*GOAL OF THE EXERCISE:*
Word for word, return every record that follows.

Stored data

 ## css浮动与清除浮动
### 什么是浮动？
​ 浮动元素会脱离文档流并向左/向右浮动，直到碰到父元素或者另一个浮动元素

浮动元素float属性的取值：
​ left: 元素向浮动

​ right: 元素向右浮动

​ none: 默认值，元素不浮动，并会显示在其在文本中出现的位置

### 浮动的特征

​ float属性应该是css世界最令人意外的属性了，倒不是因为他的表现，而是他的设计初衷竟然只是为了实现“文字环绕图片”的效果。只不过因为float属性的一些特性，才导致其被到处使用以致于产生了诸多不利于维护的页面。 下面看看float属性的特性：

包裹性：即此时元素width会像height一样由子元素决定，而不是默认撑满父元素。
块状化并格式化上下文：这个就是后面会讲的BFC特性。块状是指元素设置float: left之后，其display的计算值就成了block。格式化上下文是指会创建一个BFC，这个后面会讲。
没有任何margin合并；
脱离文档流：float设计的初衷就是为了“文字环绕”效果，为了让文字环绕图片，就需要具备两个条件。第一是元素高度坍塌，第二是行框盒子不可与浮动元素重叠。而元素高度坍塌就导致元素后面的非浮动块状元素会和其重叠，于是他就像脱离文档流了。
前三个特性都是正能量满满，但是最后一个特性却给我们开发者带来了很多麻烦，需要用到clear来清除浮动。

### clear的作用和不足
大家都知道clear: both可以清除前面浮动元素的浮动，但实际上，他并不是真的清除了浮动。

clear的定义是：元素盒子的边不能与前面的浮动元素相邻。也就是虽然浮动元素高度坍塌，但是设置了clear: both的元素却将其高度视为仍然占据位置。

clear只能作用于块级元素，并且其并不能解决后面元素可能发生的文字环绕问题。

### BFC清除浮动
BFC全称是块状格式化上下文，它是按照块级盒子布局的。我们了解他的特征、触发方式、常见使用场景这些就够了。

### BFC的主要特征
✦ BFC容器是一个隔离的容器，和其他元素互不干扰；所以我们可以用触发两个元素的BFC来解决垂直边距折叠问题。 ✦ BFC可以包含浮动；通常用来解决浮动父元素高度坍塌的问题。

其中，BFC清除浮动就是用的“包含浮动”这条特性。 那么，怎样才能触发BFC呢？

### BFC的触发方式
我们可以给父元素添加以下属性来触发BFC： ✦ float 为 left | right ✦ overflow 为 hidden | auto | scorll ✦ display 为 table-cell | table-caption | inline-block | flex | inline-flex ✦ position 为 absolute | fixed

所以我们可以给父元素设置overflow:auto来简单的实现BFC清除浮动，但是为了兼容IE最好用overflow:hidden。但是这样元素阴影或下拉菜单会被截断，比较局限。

*YOUR SOLUTION:*
 ## css浮动与清除浮动
### 什么是浮动？
​ 浮动元素会脱离文档流并向左/向右浮动，直到碰到父元素或者另一个浮动元素

浮动元素float属性的取值：
​ left: 元素向浮动

​ right: 元素向右浮动

​ none: 默认值，元素不浮动，并会显示在其在文本中出现的位置

### 浮动的特征

​ float属性应该是css世界最令人意外的属性了，倒不是因为他的表现，而是他的设计初衷竟然只是为了实现“文字环绕图片”的效果。只不过因为float属性的一些特性，才导致其被到处使用以致于产生了诸多不利于维护的页面。 下面看看float属性的特性：

包裹性：即此时元素width会像height一样由子元素决定，而不是默认撑满父元素。
块状化并格式化上下文：这个就是后面会讲的BFC特性。块状是指元素设置float: left之后，其display的计算值就成了block。格式化上下文是指会创建一个BFC，这个后面会讲。
没有任何margin合并；
脱离文档流：float设计的初衷就是为了“文字环绕”效果，为了让文字环绕图片，就需要具备两个条件。第一是元素高度坍塌，第二是行框盒子不可与浮动元素重叠。而元素高度坍塌就导致元素后面的非浮动块状元素会和其重叠，于是他就像脱离文档流了。
前三个特性都是正能量满满，但是最后一个特性却给我们开发者带来了很多麻烦，需要用到clear来清除浮动。

### clear的作用和不足
大家都知道clear: both可以清除前面浮动元素的浮动，但实际上，他并不是真的清除了浮动。

clear的定义是：元素盒子的边不能与前面的浮动元素相邻。也就是虽然浮动元素高度坍塌，但是设置了clear: both的元素却将其高度视为仍然占据位置。

clear只能作用于块级元素，并且其并不能解决后面元素可能发生的文字环绕问题。

### BFC清除浮动
BFC全称是块状格式化上下文，它是按照块级盒子布局的。我们了解他的特征、触发方式、常见使用场景这些就够了。

### BFC的主要特征
✦ BFC容器是一个隔离的容器，和其他元素互不干扰；所以我们可以用触发两个元素的BFC来解决垂直边距折叠问题。 ✦ BFC可以包含浮动；通常用来解决浮动父元素高度坍塌的问题。

其中，BFC清除浮动就是用的“包含浮动”这条特性。 那么，怎样才能触发BFC呢？

### BFC的触发方式
我们可以给父元素添加以下属性来触发BFC： ✦ float 为 left | right ✦ overflow 为 hidden | auto | scorll ✦ display 为 table-cell | table-caption | inline-block | flex | inline-flex ✦ position 为 absolute | fixed

所以我们可以给父元素设置overflow:auto来简单的实现BFC清除浮动，但是为了兼容IE最好用overflow:hidden。但是这样元素阴影或下拉菜单会被截断，比较局限。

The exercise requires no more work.